Reputation: 11
I got a core dump in my application and when I try to analyze it seems that it has corrupt stack. What causes the problem?
Program terminated with signal 11, Segmentation fault.
#0 0x40173f54 in nanosleep () from /lib/libc.so.6
(gdb) bt
#0 0x40173f54 in nanosleep () from /lib/libc.so.6
#1 0x401b2a1c in __libc_enable_asynccancel () from /lib/libc.so.6
#2 0x0000cdb8 in ?? ()
Cannot access memory at address 0x12
(gdb) info frame
Stack level 0, frame at 0xbeaedbc0:
pc = 0x40173f54 in nanosleep; saved pc 0x401b2a1c
called by frame at 0xbeaedbd8
Arglist at 0xbeaedbc0, args:
Locals at 0xbeaedbc0, Previous frame's sp is 0xbeaedbc0
(gdb) info frame 1
Stack frame at 0xbeaedbd8:
pc = 0x401b2a1c in __libc_enable_asynccancel; saved pc 0xcdb8
called by frame at Cannot access memory at address 0x12
(gdb) info frame 2
Stack frame at Cannot access memory at address 0x12
Upvotes: 1
Views: 6926
Reputation: 605
This stack may or may not be corrupt, this can also happen with -fomit-frame-pointer
.
For what it's worth, here is my current strategy for this. I don't claim this is an optimal strategy, just the one that works for me at the moment:
Get symbols. The more information you have about the code, the less pain you have to go through re-creating that information yourself.
I re-construct the stack manually. To do this, I usually start feeding pointer-aligned values found in the stack to 'info symbol' to see if I can get any useful information. Lacking symbols, it can also be useful to decode the 'instructions' found at memory locations possibly pointed to by values that, if taken as a pointer, would be near known code locations. This can yield calls to locations that do have symbols.
When my stack grows down (as is the case here), I find it can be useful to see which function candidates called the last valid-looking function.
I try to reproduce the problem. If I can get things to fail live, everything is orders of magnitude easier.
I then look at the stack and try and determine the offset at which the corruption started.

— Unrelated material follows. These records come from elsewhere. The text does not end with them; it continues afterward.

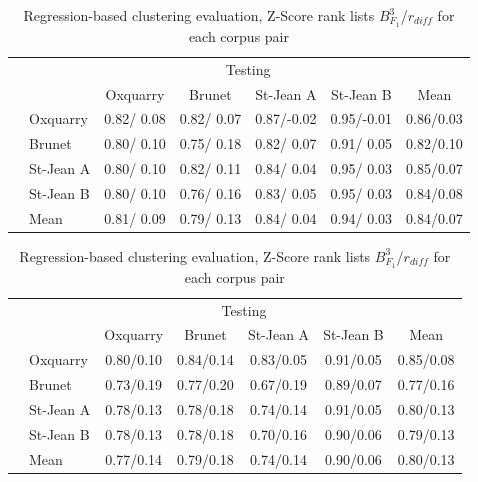 \begin{table}[H]
  \centering
  \caption{Regression-based clustering evaluation, Z-Score rank lists $B^{3}_{F_1}$/$r_{diff}$ for each corpus pair}
  \label{tab:regression-based_clustering_zscore}

  \vspace{0.5cm}

  \begin{tabular}{l l| c c c c|c}
    \toprule
    \multicolumn{2}{c}{\multirow{2}{*}{}} & \multicolumn{4}{c}{Testing} \\
    \multicolumn{2}{c}{} & Oxquarry & Brunet & St-Jean A & St-Jean B & Mean \\
    \midrule
    \parbox[!t]{2mm}{}
    & Oxquarry  & 0.82/ 0.08 & 0.82/ 0.07 & 0.87/-0.02 & 0.95/-0.01 & 0.86/0.03\\
    & Brunet    & 0.80/ 0.10 & 0.75/ 0.18 & 0.82/ 0.07 & 0.91/ 0.05 & 0.82/0.10\\
    & St-Jean A & 0.80/ 0.10 & 0.82/ 0.11 & 0.84/ 0.04 & 0.95/ 0.03 & 0.85/0.07\\
    & St-Jean B & 0.80/ 0.10 & 0.76/ 0.16 & 0.83/ 0.05 & 0.95/ 0.03 & 0.84/0.08\\
    \midrule
    & Mean      & 0.81/ 0.09 & 0.79/ 0.13 & 0.84/ 0.04 & 0.94/ 0.03 & 0.84/0.07\\
    \bottomrule
  \end{tabular}

  \vspace{0.5cm}

  \begin{tabular}{l l| c c c c|c}
    \toprule
    \multicolumn{2}{c}{\multirow{2}{*}{}} & \multicolumn{4}{c}{Testing} \\
    \multicolumn{2}{c}{} & Oxquarry & Brunet & St-Jean A & St-Jean B & Mean \\
    \midrule
    \parbox[!t]{2mm}{}
    & Oxquarry  & 0.80/0.10 & 0.84/0.14 & 0.83/0.05 & 0.91/0.05 & 0.85/0.08 \\
    & Brunet    & 0.73/0.19 & 0.77/0.20 & 0.67/0.19 & 0.89/0.07 & 0.77/0.16 \\
    & St-Jean A & 0.78/0.13 & 0.78/0.18 & 0.74/0.14 & 0.91/0.05 & 0.80/0.13 \\
    & St-Jean B & 0.78/0.13 & 0.78/0.18 & 0.70/0.16 & 0.90/0.06 & 0.79/0.13 \\
    \midrule
    & Mean      & 0.77/0.14 & 0.79/0.18 & 0.74/0.14 & 0.90/0.06 & 0.80/0.13 \\
    \bottomrule
  \end{tabular}

\end{table}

I go through the assembly for the function candidates to get hints about which data structures were present at which offsets.
Finally it's possible something randomly hit a piece of memory (for example, another thread blew way past its own stack, missed the possible guard pages and hit your stack.) If you don't have any clues yet, it becomes time to scan memory for pointers to the corrupted part of the stack and then reverse-engineering the data structures you find.
Upvotes: 4